New research using CRISPR-Cas9 has shed light on the condition of mosaic loss of Y chromosome, a previously unexplained risk factor for age-related cardiovascular disease in men.
A study, published in Science, determined how mosaic loss of Y chromosome triggered tissue damage that led to heart failure in mice and could be linked to cardiovascular dysfunction and associated mortality.
Researchers from the University of Virginia School of Medicine mimicked the human condition in mice and utilised data from the UK Biobank to capture genetic and health information. They also identified a neutralizing antibody could reverse some cardiac impacts caused by the condition.
Mosaic loss of Y chromosome
Although the Y chromosome is the smallest and contains few genes, its functions are not fully understood. The authors commented that the Y chromosome has previously been considered a “genetic wasteland.”
Mosaic loss of Y chromosome (mLOY) is a condition that frequently arises in ageing men, occurring in roughly 40 percent of men aged over 70. In the condition, an increasing number of hematopoietic cells display a loss of the Y chromosome and mLOY is associated with increased risk of mortality and age-related diseases. In human somatic cells, mLOY is the most commonly acquired mutation in the male’s genome. When mutations occur in somatic stem cells, the mutation “spreads” in a mosaic manner, appearing in the progeny of mutated stem cells but not in cells from non-mutated stem cells.

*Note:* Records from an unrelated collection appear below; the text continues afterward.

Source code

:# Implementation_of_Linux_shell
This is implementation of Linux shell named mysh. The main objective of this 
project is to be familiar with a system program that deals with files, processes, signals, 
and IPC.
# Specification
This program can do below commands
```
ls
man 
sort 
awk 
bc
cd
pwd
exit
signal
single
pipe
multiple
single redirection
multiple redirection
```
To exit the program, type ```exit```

“mLOY is a major risk factor for heart failure and cardiac fibrosis in men growing older,” the authors reported. “However, a relationship between mLOY and pathogenesis has not yet been established.”

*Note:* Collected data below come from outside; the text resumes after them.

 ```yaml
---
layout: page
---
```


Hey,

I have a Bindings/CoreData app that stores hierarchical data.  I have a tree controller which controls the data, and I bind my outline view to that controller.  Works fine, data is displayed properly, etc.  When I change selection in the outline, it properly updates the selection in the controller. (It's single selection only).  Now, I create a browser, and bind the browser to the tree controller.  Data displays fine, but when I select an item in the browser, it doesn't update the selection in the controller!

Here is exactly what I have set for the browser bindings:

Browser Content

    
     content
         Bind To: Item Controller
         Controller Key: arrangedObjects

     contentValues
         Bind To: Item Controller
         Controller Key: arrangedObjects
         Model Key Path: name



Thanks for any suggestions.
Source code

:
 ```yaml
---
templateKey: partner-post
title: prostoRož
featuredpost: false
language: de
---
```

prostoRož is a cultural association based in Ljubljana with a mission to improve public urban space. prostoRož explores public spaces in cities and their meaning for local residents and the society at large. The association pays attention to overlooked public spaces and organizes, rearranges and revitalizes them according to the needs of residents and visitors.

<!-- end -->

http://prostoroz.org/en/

Mouse model confirms mLOY increases mortality
Using CRISPR-Cas9, the team developed a mouse model of hematopoietic mLOY by reconstituting their bone marrow with cells lacking the Y chromosome. They then discovered that these mice displayed increased mortality and were more prone to age-related cardiac fibrosis and decreased cardiac function.
According to the findings, bone marrow-derived mLOY macrophages that infiltrated the heart triggered high transforming growth factor β1 (TGF-β1) activity. This then led to fibroblast proliferation and accelerated cardiac tissue fibrosis.

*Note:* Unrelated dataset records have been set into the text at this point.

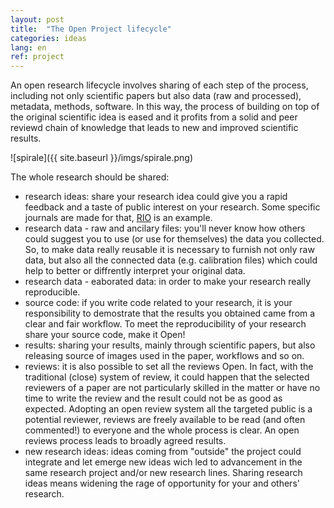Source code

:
 ```yaml
---
layout: post
title:  "The Open Project lifecycle"
categories: ideas
lang: en
ref: project
---
```

An open research lifecycle involves sharing of each step of the process, including not only scientific papers but also data (raw and processed), metadata, methods, software. In this way, the process of building on top of the original scientific idea is eased and it profits from a solid and peer reviewd chain of knowledge that leads to new and improved scientific results.

![spirale]({{ site.baseurl }}/imgs/spirale.png)

The whole research should be shared: 
* research ideas: share your research idea could give you a rapid feedback and a taste of public interest on your research. Some specific journals are made for that, [RIO][rio] is an example.
* research data - raw and ancilary files: you'll never know how others could suggest you to use (or use for themselves) the data you collected. So, to make data really reusable it is necessary to furnish not only raw data, but also all the connected data (e.g. calibration files) which could help to better or diffrently interpret your original data.
* research data - eaborated data: in order to make your research really reproducible.
* source code: if you write code related to your research, it is your responsibility to demostrate that the results you obtained came from a clear and fair workflow. To meet the reproducibility of your research share your source code, make it Open!
* results: sharing your results, mainly through scientific papers, but also releasing source of images used in the paper, workflows and so on.
* reviews: it is also possible to set all the reviews Open. In fact, with the traditional (close) system of review, it could happen that the selected reviewers of a paper are not particularly skilled in the matter or have no time to write the review and the result could not be as good as expected. Adopting an open review system all the targeted public is a potential reviewer, reviews are freely available to be read (and often commented!) to everyone and the whole process is clear. An open reviews process leads to broadly agreed results.
* new research ideas: ideas coming from "outside" the project could integrate and let emerge new ideas wich led to advancement in the same research project and/or new research lines. Sharing research ideas means widening the rage of opportunity for your and others' research.


[rio]: http://riojournal.com/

The study also revealed that a TGF-β1 neutralizing antibody could reverse some cardiac impacts caused by mLOY.
Prospective human study
The team also used prospective data from the UK Biobank. An analysis of human patients showed that those with mLOY in their blood were also at a greater risk for cardiovascular dysfunction and associated mortality. This suggests the mouse study findings have clinical relevance.
“Indeed, several unexpected links between the Y chromosome, immune system, and complex polygenic traits have been discovered, suggesting an influence of the Y chromosome on immune and inflammatory responses in men,” wrote Andreas Zeiher and Thomas Braun in a related Perspective.
The research uncovered functionality of the Y chromosome in maintaining a healthy innate immune system, but further research is required to clarify the mechanisms.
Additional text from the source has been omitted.